## Exercise description
Print the lines of the data, starting with the first, up to and including the line where "Fedora 23 | 4.04.0" appears.

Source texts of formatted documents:
= = = = =
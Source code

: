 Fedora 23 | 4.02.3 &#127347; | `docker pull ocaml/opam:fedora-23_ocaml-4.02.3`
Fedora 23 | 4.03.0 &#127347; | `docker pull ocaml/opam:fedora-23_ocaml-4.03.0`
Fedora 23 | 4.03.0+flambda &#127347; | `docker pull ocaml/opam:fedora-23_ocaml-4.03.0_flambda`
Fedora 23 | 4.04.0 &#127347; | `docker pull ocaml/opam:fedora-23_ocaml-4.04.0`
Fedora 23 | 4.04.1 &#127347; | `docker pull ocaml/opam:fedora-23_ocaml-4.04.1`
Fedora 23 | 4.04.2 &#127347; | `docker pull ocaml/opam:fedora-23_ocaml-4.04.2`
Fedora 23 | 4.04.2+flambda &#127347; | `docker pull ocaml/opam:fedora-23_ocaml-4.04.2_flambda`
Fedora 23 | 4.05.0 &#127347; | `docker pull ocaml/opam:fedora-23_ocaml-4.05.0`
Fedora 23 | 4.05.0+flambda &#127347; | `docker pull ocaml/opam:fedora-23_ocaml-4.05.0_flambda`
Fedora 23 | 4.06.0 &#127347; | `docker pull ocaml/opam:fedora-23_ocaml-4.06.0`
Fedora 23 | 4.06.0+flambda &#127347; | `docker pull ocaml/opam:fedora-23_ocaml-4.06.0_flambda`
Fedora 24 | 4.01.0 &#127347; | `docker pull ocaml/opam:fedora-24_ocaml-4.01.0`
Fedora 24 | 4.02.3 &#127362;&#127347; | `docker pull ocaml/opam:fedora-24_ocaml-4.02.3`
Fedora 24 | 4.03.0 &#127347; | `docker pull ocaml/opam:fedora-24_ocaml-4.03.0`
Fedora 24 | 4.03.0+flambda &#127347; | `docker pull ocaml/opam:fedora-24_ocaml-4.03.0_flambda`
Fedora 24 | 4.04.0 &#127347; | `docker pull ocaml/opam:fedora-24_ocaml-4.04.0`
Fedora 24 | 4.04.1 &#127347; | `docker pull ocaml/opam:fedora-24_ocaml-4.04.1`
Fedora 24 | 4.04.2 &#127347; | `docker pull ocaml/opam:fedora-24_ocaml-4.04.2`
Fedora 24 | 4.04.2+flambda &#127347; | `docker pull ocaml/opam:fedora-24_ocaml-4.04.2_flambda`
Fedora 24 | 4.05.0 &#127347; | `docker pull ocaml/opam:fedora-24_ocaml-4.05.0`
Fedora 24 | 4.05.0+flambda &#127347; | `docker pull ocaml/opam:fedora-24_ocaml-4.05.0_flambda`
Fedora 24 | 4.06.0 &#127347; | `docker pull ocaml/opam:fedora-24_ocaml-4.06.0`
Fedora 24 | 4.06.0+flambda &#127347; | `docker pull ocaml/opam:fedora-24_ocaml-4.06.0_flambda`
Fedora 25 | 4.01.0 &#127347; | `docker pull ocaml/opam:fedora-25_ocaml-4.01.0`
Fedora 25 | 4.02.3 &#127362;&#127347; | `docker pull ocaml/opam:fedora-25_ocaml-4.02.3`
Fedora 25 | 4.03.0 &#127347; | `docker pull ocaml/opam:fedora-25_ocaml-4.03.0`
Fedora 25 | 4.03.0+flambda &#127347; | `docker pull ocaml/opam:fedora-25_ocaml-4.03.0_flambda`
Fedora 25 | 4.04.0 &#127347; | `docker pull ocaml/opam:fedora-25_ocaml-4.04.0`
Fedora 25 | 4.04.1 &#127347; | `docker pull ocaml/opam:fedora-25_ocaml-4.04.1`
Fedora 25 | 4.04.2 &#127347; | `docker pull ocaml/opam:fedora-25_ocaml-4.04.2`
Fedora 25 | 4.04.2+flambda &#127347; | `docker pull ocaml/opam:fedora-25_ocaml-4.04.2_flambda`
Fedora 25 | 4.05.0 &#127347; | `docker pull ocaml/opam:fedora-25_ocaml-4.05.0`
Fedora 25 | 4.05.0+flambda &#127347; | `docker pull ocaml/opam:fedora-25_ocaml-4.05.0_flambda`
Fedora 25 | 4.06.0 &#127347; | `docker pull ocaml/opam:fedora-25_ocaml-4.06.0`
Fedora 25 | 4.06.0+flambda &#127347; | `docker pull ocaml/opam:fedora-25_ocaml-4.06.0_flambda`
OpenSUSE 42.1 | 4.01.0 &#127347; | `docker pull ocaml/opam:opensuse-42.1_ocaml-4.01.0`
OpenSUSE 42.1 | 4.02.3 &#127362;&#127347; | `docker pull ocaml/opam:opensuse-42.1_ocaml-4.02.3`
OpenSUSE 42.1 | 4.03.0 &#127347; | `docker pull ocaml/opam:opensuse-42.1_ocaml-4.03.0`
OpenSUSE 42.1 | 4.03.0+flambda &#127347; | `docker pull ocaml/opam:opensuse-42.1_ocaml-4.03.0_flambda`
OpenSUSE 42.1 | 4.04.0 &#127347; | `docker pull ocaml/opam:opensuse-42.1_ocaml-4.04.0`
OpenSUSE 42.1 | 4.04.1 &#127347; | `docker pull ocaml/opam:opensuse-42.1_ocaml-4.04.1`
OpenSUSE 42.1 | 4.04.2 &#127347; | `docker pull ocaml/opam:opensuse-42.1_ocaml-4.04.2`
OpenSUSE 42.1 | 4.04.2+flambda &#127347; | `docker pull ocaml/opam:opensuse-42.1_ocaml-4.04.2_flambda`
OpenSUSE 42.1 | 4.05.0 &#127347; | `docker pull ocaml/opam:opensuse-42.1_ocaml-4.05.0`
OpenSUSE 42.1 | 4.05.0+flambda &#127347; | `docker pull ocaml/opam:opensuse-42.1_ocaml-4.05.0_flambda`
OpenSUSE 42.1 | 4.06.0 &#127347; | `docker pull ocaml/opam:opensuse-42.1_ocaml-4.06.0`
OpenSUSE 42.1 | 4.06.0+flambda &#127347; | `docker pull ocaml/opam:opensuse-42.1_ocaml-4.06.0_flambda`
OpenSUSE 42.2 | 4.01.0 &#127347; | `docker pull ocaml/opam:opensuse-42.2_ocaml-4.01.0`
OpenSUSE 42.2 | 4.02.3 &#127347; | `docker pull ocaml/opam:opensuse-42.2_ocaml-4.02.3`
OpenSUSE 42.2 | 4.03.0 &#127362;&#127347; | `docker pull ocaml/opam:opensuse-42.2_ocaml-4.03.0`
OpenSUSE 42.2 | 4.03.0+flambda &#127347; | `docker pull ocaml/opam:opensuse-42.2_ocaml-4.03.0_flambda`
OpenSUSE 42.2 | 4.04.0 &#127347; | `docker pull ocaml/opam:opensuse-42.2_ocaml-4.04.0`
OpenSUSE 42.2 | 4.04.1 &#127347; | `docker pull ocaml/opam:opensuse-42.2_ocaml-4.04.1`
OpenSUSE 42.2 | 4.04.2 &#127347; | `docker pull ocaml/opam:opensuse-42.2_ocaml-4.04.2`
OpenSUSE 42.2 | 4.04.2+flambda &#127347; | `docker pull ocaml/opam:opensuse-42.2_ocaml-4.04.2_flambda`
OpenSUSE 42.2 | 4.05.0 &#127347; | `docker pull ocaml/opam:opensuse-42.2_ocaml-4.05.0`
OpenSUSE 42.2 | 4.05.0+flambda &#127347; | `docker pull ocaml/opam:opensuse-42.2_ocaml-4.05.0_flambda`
= = = = =
## Exercise output
Source code

: Fedora 23 | 4.02.3 &#127347; | `docker pull ocaml/opam:fedora-23_ocaml-4.02.3`
Fedora 23 | 4.03.0 &#127347; | `docker pull ocaml/opam:fedora-23_ocaml-4.03.0`
Fedora 23 | 4.03.0+flambda &#127347; | `docker pull ocaml/opam:fedora-23_ocaml-4.03.0_flambda`
Fedora 23 | 4.04.0 &#127347; | `docker pull ocaml/opam:fedora-23_ocaml-4.04.0`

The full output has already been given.